Wie übt man eigentlich Autofahren, wenn man niemanden hat, der mit einem übt (außer dem Fahrlehrer)?
So kommt man ja noch nicht mal auf einen Verkehrsübungsplatz, scheint mir.
Wieso soll man so Praxis und Routine bekommen?
Auf den Verkehrsübungsplatz kommst du mit jedem, der einen Führerschein (mit Auto dran) hat. Der fährt das Auto nämlich auf das Gelände und dann steigt man um und der ohne Führerschein übernimmt.
Praxis und Routine bekommst du da allerdings nicht wirklich. Die stellt sich erst später ein, wenn du selber regelmäßig fährst und vor allem dran bleibst.

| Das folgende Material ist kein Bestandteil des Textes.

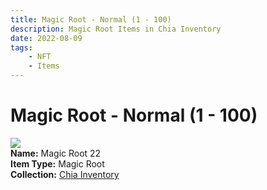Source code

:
 ```yaml
---
title: Magic Root - Normal (1 - 100)
description: Magic Root Items in Chia Inventory
date: 2022-08-09
tags:
    - NFT
    - Items
---
```


# Magic Root - Normal (1 - 100)
<div class="item_thumbnail">
<img loading="lazy" src="https://g3besa3udzok3iz4dbboefkpzxwny462bwqf4oasrbmmenz3aa.arweave.net/NsJJA3QeXK2jPBhC4hVPzezcc9oNoF44EohYwjc7-AM"><br/>
<div><strong>Name:</strong> Magic Root 22</div>
<div><strong>Item Type:</strong> Magic Root</div>
<div><strong>Collection:</strong> <a href="https://www.spacescan.io/xch/nft/collection/col16fpva26fhdjp2echs3cr7c30gzl7qe67hu9grtsjcqldz354asjsyzp6wx">Chia Inventory</a></div>
</div>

Der Unterschied zum Fahrschulwagen ist allerdings, dass der Beifahrer kein Pedal hat, um im Notfall zu bremsen. Da muss man also schon sehr vorsichtig fahren; ohnehin gibt es aber Geschwindigkeitsbegrenzungen, so dass du ohnehin nicht wirklich schnell fahren darfst. Wenn es ums Einparken geht dann stehen da Schrottautos, die in der Regel rundherum mit alten Reifen (wie Fender) abgepuffert sind.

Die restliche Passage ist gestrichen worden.